**Material supplied:**
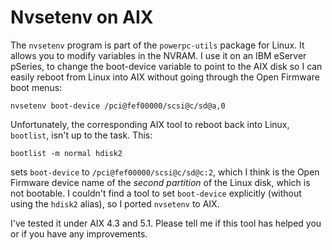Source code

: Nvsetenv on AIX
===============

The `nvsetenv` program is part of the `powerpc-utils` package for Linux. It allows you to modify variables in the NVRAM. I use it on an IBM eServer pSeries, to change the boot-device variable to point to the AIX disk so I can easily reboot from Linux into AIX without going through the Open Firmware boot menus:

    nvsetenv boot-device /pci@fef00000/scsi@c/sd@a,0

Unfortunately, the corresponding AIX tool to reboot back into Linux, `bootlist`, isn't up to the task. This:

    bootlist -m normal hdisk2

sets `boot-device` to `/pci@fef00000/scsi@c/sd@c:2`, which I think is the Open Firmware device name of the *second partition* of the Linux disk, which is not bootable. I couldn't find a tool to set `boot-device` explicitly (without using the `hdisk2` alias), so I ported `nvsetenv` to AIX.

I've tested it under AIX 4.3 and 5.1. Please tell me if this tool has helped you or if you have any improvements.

...

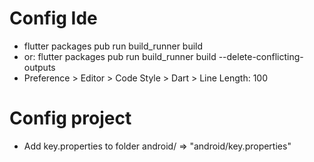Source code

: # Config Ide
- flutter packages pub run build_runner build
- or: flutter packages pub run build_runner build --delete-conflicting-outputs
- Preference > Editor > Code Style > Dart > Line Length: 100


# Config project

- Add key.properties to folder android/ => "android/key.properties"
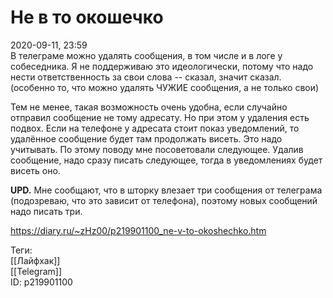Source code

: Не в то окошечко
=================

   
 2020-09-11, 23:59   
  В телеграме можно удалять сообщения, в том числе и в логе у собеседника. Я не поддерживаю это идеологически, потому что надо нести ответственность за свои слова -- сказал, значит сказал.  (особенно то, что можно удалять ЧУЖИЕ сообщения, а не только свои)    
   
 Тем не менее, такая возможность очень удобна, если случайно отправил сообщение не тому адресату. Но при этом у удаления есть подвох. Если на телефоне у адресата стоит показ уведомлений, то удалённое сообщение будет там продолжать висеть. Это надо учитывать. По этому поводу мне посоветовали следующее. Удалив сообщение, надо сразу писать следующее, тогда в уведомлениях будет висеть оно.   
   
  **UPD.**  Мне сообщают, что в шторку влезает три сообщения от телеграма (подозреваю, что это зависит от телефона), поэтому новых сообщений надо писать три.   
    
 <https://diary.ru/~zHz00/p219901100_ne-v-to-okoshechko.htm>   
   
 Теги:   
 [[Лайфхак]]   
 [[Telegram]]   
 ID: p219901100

**Task prompt:**
Go through the records above and copy each line where "reboot" is found.

**Result:**
The `nvsetenv` program is part of the `powerpc-utils` package for Linux. It allows you to modify variables in the NVRAM. I use it on an IBM eServer pSeries, to change the boot-device variable to point to the AIX disk so I can easily reboot from Linux into AIX without going through the Open Firmware boot menus:
Unfortunately, the corresponding AIX tool to reboot back into Linux, `bootlist`, isn't up to the task. This:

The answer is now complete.